Why This Is a Beautiful Failure.
As I began to watch Meek’s Cutoff, I knew this film was going to be slow. I knew if I liked it, I’d call it lingering and lyrical; if I disliked it, I’d call it drudging and boring.
It is both lingering/lyrical and drudging/boring. And the explanation I find is that it is too long. It needs editing.
The film’s beauty is the cinematography, the composition, the framing. The landscapes, the colors, the near painting like shots.

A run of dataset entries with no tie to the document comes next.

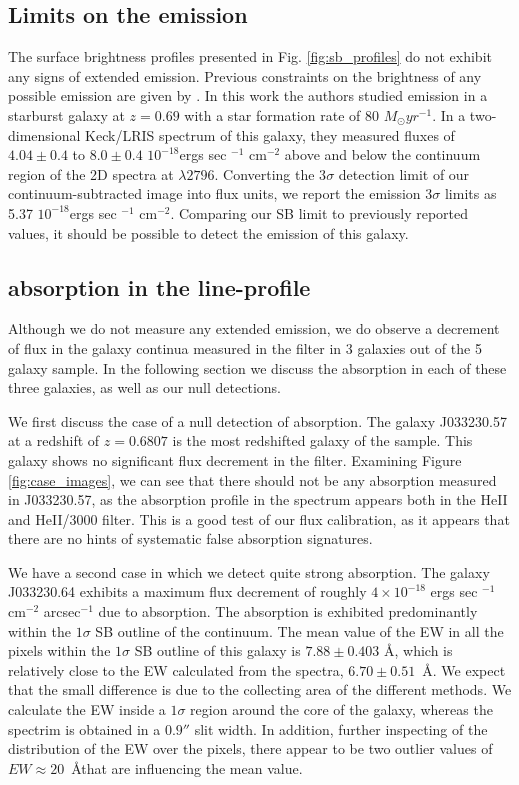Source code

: \documentclass[twocolumn]{aastex6}
\begin{document}
\subsection{Limits on the  emission}
The surface brightness profiles presented in Fig. \ref{fig:sb_profiles} do not exhibit any signs of extended  emission. Previous constraints on the brightness of any possible emission are given by  \citep{Rubin_2011}. In this work the authors studied emission in a starburst galaxy at $z=0.69$ with a star formation rate of 80 $M_{\odot} yr^{-1}$. In a two-dimensional Keck/LRIS spectrum of this galaxy, they measured fluxes of $4.04 \pm 0.4$ to $8.0\pm 0.4$ $10^{-18}$ergs sec $^{-1}$ cm$^{-2}$  above and below the continuum region of the 2D spectra at $\lambda 2796$. Converting the 3$\sigma$ detection limit of our continuum-subtracted  image into flux units, we report the  emission 3$\sigma$ limits as 5.37 $10^{-18}$ergs sec $^{-1}$ cm$^{-2}$. Comparing our SB limit to previously reported values, it should be possible to detect the emission of this galaxy.

\subsection{ absorption in the line-profile}
Although we do not measure any extended  emission, we do observe a decrement of flux in the galaxy continua measured in the  filter in 3 galaxies out of the 5 galaxy sample. In the following section we discuss the absorption in each of these three galaxies, as well as our null detections.

We first discuss the case of a null detection of  absorption. The galaxy J033230.57 at a redshift of $z=0.6807$ is the most redshifted galaxy of the sample. This galaxy shows no significant flux decrement in the  filter. Examining Figure \ref{fig:case_images}, we can see that there should not be any absorption measured in J033230.57, as the absorption profile in the spectrum appears both in the HeII and HeII/3000 filter. This is a good test of our flux calibration, as it appears that there are no hints of systematic false absorption signatures.

We have a second case in which we detect quite strong absorption. The galaxy J033230.64 exhibits a maximum flux decrement of roughly $4\times10^{-18}$ ergs sec $^{-1}$ cm$^{-2}$ arcsec$^{-1}$ due to  absorption. The absorption is exhibited predominantly within the $1\sigma$ SB outline of the continuum. The mean value of the EW in all the pixels within the $1\sigma$ SB outline of this galaxy is $7.88 \pm 0.403$ \AA, which is relatively close to the EW calculated from the spectra, $6.70 \pm 0.51$\ \AA. We expect that the small difference is due to the collecting area of the different methods. We calculate the EW inside a $1\sigma$ region around the core of the galaxy, whereas the spectrim is obtained in a $0.9''$ slit width. In addition, further inspecting of the distribution of the EW over the pixels, there appear to be two outlier values of $EW\approx 20$\ \AA that are influencing the mean value.
\end{document}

Drudging/boring? As said, too long. Almost evrey scene begs for a cut. Example –a 20 or so second shot of the sun, high in the sky, a burning blistering star pound heat. Cut to a shot of a woman dried, parched baked. I both understand and feel the heat, her heat. But this takes the better part of a minute. EDIT! Cut it down for time – with the same impact. We the viewers are not that dense. (Are we?)

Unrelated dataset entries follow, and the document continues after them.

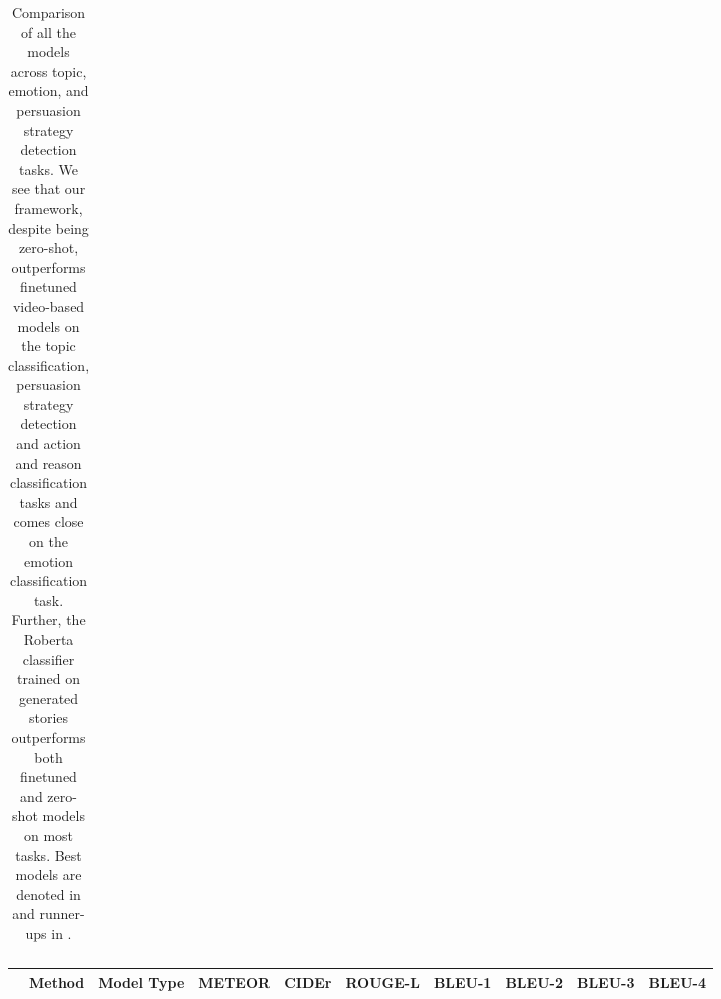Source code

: \documentclass[hidelinks,11pt,a4paper]{report}
\begin{document}
\begin{table}[!h]
\begin{adjustbox}{width=\textwidth}
\begin{tabular}{llccccccc}
\bottomrule[1.5pt]
\end{tabular}
\end{adjustbox}
\caption{Comparison of all the models across topic, emotion, and persuasion strategy detection tasks. We see that our framework, despite being zero-shot, outperforms finetuned video-based models on the topic classification, persuasion strategy detection and action and reason classification tasks and comes close on the emotion classification task. Further, the Roberta classifier trained on generated stories outperforms both finetuned and zero-shot models on most tasks. Best models are denoted in  and runner-ups in .\label{tab:topic-sentiment}}
\end{table}



\begin{table}[!th]
  \centering
  \begin{adjustbox}{width=\textwidth}
  \begin{tabular}{cccccccccc}
    \toprule
    & Method & Model Type & METEOR & CIDEr & ROUGE-L & BLEU-1 & BLEU-2 & BLEU-3 & BLEU-4 \\
    \midrule
    

\end{tabular}
\end{adjustbox}
\end{table}
\end{document}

I watched so many beautifully constructed shots, wonderfully filmed … that seemed interminable. A few shots like this are fine. However, it was the entire film’s basis. Yes, establish the vast emptiness, the overhead heat. But be aware that drama, conflict, resolution are essential to narrative. Symbolism is wonderful and opens up so much rich discussion. But without some movement, other than an ongoing plod west, symbolism is hollow. Man vs. nature, manifest destiny, noble savage, the growing strong feminism, class structure … all very evocative. The last scene – go ahead and discuss it. But to what end. I appreciate open-endedness but here it all seems like it’s an empty bucket of lack of narrative. Which is fine. In a 30 minute short. Edit!! Reichardt's Cutoff, please.